Saved entries:
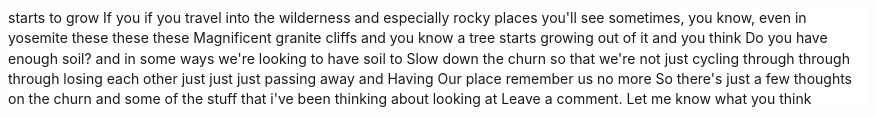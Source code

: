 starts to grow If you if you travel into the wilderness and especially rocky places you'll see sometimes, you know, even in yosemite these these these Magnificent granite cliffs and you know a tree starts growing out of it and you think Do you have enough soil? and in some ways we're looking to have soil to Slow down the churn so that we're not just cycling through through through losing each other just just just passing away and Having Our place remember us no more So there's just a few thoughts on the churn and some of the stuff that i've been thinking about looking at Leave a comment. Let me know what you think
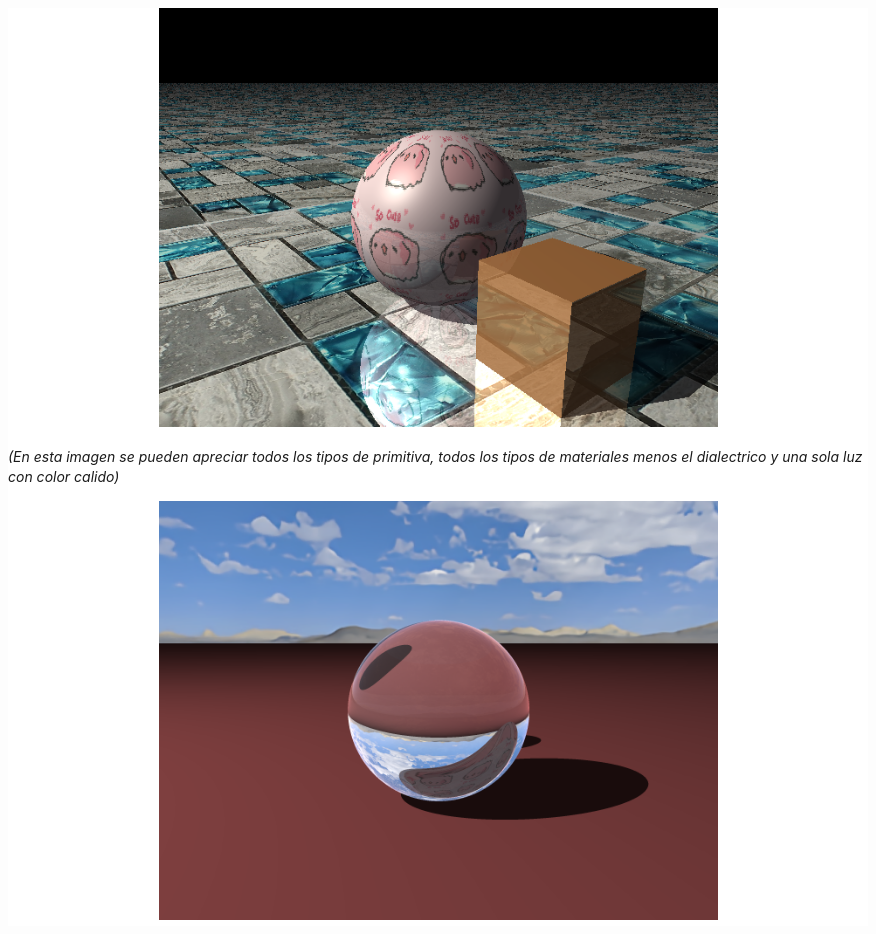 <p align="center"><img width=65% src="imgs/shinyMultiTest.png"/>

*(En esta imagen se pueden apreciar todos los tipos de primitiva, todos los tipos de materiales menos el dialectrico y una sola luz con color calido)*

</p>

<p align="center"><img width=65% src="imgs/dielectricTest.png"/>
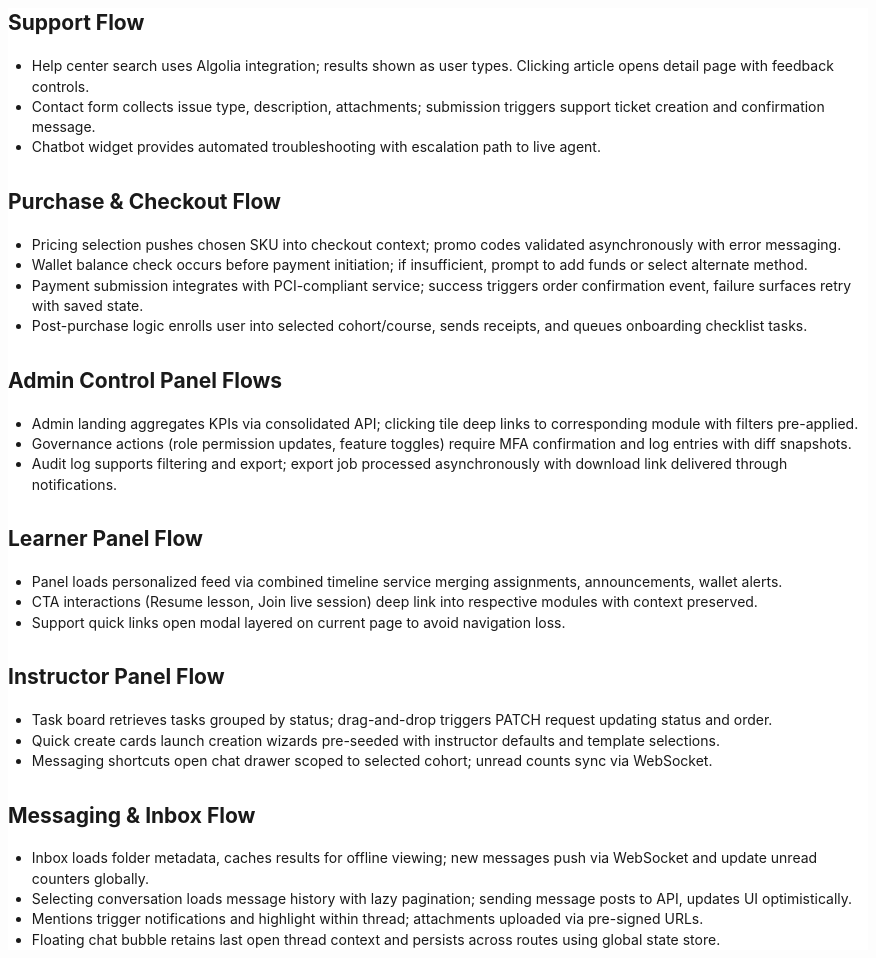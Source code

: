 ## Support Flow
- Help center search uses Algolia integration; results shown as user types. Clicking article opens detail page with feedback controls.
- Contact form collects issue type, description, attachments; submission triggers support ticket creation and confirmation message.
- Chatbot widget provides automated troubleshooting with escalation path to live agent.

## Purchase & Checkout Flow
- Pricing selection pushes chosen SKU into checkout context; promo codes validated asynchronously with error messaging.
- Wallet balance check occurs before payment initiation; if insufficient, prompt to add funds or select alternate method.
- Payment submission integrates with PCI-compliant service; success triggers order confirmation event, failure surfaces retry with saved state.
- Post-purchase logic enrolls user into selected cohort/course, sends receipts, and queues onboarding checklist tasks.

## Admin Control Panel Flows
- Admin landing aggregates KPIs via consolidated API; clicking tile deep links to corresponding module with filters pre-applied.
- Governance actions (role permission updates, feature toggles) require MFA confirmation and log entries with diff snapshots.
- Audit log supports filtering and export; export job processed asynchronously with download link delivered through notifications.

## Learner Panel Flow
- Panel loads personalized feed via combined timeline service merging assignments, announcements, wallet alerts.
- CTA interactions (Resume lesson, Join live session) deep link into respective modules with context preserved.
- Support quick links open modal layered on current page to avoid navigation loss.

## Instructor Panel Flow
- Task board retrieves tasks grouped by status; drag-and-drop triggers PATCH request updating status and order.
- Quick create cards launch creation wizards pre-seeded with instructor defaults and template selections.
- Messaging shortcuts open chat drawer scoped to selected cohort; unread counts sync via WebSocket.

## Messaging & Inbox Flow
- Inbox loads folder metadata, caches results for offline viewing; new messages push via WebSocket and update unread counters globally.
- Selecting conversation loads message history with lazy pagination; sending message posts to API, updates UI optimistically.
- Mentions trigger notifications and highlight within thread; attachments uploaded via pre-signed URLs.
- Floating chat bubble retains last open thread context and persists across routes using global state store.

TO DO: What are the lines above, starting at the one with "- Contact form" and ending at the one with "- Payment submission"? Give them again exactly, and only them.

EXERCISE RESPONSE:
- Contact form collects issue type, description, attachments; submission triggers support ticket creation and confirmation message.
- Chatbot widget provides automated troubleshooting with escalation path to live agent.

## Purchase & Checkout Flow
- Pricing selection pushes chosen SKU into checkout context; promo codes validated asynchronously with error messaging.
- Wallet balance check occurs before payment initiation; if insufficient, prompt to add funds or select alternate method.
- Payment submission integrates with PCI-compliant service; success triggers order confirmation event, failure surfaces retry with saved state.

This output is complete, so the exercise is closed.